- Opening Delimiter -
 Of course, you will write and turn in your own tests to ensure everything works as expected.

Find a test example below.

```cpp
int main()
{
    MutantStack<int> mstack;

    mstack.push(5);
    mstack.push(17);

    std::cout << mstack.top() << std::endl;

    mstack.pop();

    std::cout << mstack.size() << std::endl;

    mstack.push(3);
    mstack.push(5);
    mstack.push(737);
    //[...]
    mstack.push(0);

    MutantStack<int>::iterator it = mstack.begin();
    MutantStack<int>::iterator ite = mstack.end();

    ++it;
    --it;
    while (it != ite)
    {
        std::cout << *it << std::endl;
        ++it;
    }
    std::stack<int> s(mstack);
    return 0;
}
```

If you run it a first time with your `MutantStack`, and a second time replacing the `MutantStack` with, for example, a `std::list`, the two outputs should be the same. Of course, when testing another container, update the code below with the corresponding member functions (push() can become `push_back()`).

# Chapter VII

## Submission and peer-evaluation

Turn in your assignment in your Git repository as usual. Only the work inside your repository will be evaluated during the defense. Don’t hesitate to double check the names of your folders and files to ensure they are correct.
- Closing Delimiter -
- Opening Delimiter -
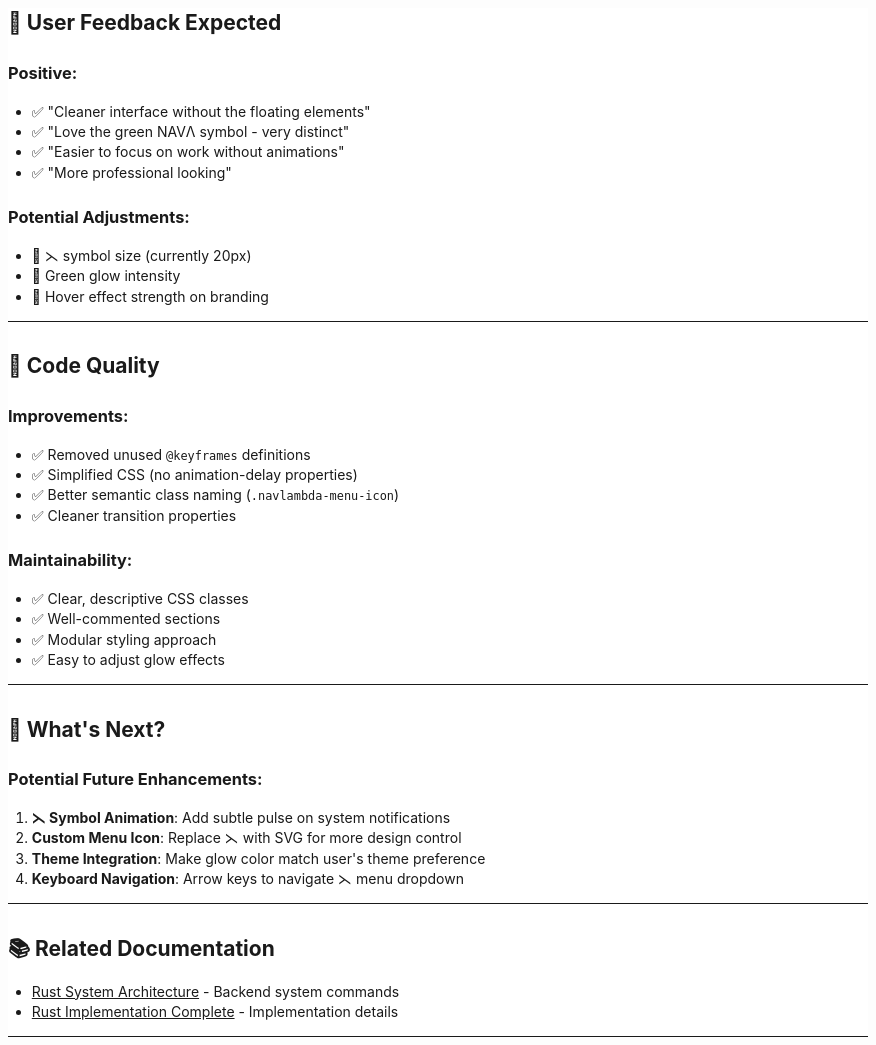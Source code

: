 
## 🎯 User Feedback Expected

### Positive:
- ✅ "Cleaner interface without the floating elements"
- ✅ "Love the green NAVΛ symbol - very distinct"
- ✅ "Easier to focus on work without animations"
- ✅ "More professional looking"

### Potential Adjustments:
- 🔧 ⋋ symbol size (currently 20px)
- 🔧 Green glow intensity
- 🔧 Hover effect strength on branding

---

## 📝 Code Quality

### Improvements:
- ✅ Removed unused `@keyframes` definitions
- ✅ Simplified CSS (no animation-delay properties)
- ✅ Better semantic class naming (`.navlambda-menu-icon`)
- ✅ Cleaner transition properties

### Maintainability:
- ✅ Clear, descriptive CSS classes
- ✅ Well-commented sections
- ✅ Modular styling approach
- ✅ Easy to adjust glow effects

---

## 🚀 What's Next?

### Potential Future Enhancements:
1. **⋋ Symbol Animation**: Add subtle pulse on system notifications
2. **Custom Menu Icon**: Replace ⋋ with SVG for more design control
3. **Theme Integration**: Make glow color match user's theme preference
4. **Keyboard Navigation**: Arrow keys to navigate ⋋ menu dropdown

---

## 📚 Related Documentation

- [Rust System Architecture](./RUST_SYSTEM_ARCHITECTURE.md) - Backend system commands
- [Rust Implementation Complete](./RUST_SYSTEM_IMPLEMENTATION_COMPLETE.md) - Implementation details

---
- Closing Delimiter -
EXERCISE BRIEF> Give back, exactly as written, the stretch from the line with "## 📝 Code Quality" through the line with "2. **Custom Menu", and no other lines from the records above.

WRITTEN RESPONSE>
## 📝 Code Quality

### Improvements:
- ✅ Removed unused `@keyframes` definitions
- ✅ Simplified CSS (no animation-delay properties)
- ✅ Better semantic class naming (`.navlambda-menu-icon`)
- ✅ Cleaner transition properties

### Maintainability:
- ✅ Clear, descriptive CSS classes
- ✅ Well-commented sections
- ✅ Modular styling approach
- ✅ Easy to adjust glow effects

---

## 🚀 What's Next?

### Potential Future Enhancements:
1. **⋋ Symbol Animation**: Add subtle pulse on system notifications
2. **Custom Menu Icon**: Replace ⋋ with SVG for more design control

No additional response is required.